BRIEF. Scan the records for the string "spotlight". State how many lines contain it and add nothing.

Segment Start: GIVEN RECORDS

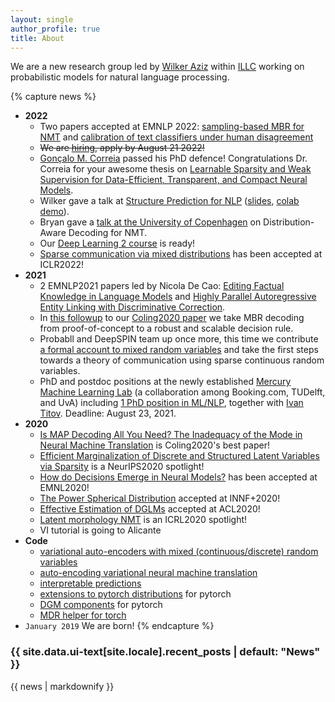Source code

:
 ```yaml
---
layout: single
author_profile: true
title: About
---
```


We are a new research group led by [Wilker Aziz](http://wilkeraziz.github.io) within [ILLC](http://www.illc.uva.nl) working on probabilistic models for natural language processing. 


{% capture news %}
* **2022**
  * Two papers accepted at EMNLP 2022: [sampling-based MBR for NMT](https://arxiv.org/abs/2108.04718) and [calibration of text classifiers under human disagreement](https://arxiv.org/abs/2210.16133)
  * ~~We are [hiring](/jobs/), apply by August 21 2022!~~
  * [Gonçalo M. Correia](https://www.goncalomcorreia.com) passed his PhD defence! Congratulations Dr. Correia for your awesome thesis on [Learnable Sparsity and Weak Supervision for Data-Efficient, Transparent, and Compact Neural Models]().
  * Wilker gave a talk at [Structure Prediction for NLP](http://structuredprediction.github.io/SPNLP22) ([slides](https://probabll.github.io/slides/spnlp2022.pdf), [colab demo](https://colab.research.google.com/github/probabll/demo-mbr-nmt/blob/main/German-English.ipynb)).
  * Bryan gave a [talk at the University of Copenhagen](https://ai.ku.dk/events/ai-seminar-by-bryan-eikema/) on Distribution-Aware Decoding for NMT.
  * Our [Deep Learning 2 course](https://uvadl2c.github.io) is ready!
  * [Sparse communication via mixed distributions](https://arxiv.org/pdf/2108.02658.pdf) has been accepted at ICLR2022!
* **2021**
  * 2 EMNLP2021 papers led by Nicola De Cao: [Editing Factual Knowledge in Language Models](https://arxiv.org/abs/2104.08164) and [Highly Parallel Autoregressive Entity Linking with Discriminative Correction]().
  * In [this followup](https://arxiv.org/abs/2108.04718) to our [Coling2020 paper](https://www.aclweb.org/anthology/2020.coling-main.398/) we take MBR decoding from proof-of-concept to a robust and scalable decision rule.
  * Probabll and DeepSPIN team up once more, this time we contribute [a formal account to mixed random variables](https://arxiv.org/abs/2108.02658) and take the first steps towards a theory of communication using sparse continuous random variables.
   * PhD and postdoc positions at the newly established [Mercury Machine Learning Lab](https://icai.ai/mercury-machine-learning-lab/) (a collaboration among Booking.com, TUDelft, and UvA) including [1 PhD position in ML/NLP](https://www.uva.nl/en/content/vacancies/2021/07/21-579-phd-4-and-postdoc-1-position-in-machine-learning.html?origin=FpX8Wqb2Sua7FLtTRS6KDw&cb), together with [Ivan Titov](http://ivan-titov.org). Deadline: August 23, 2021.
* **2020**
    * [Is MAP Decoding All You Need? The Inadequacy of the Mode in Neural Machine Translation](https://www.aclweb.org/anthology/2020.coling-main.398/) is Coling2020's best paper!
    * [Efficient Marginalization of Discrete and Structured Latent Variables via Sparsity](https://papers.nips.cc/paper/2020/hash/887caadc3642e304ede659b734f79b00-Abstract.html) is a NeurIPS2020 spotlight!
    * [How do Decisions Emerge in Neural Models?](https://www.aclweb.org/anthology/2020.emnlp-main.262/) has been accepted at EMNL2020!
    * [The Power Spherical Distribution](https://arxiv.org/pdf/2006.04437.pdf) accepted at INNF+2020!
    * [Effective Estimation of DGLMs](https://www.aclweb.org/anthology/2020.acl-main.646.pdf) accepted at ACL2020!
    * [Latent morphology NMT](https://openreview.net/forum?id=BJxSI1SKDH) is an ICRL2020 spotlight!
    * VI tutorial is going to Alicante
* **Code** 
    * [variational auto-encoders with mixed (continuous/discrete) random variables](https://github.com/probabll/mixed-rv-vae)
    * [auto-encoding variational neural machine translation](https://github.com/Roxot/AEVNMT.pt)
    * [interpretable predictions](https://github.com/bastings/interpretable_predictions)
    * [extensions to pytorch distributions](https://github.com/probabll/dists.pt) for pytorch
    * [DGM components](https://github.com/probabll/dgm.pt) for pytorch
    * [MDR helper for torch](https://github.com/EelcovdW/pytorch-constrained-opt)
* `January 2019` We are born!
{% endcapture %}

<h3 class="archive__subtitle">{{ site.data.ui-text[site.locale].recent_posts | default: "News" }}</h3>
<div class="notice--info">{{ news | markdownify }}</div>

Segment End: GIVEN RECORDS

WORKED SOLUTION. 2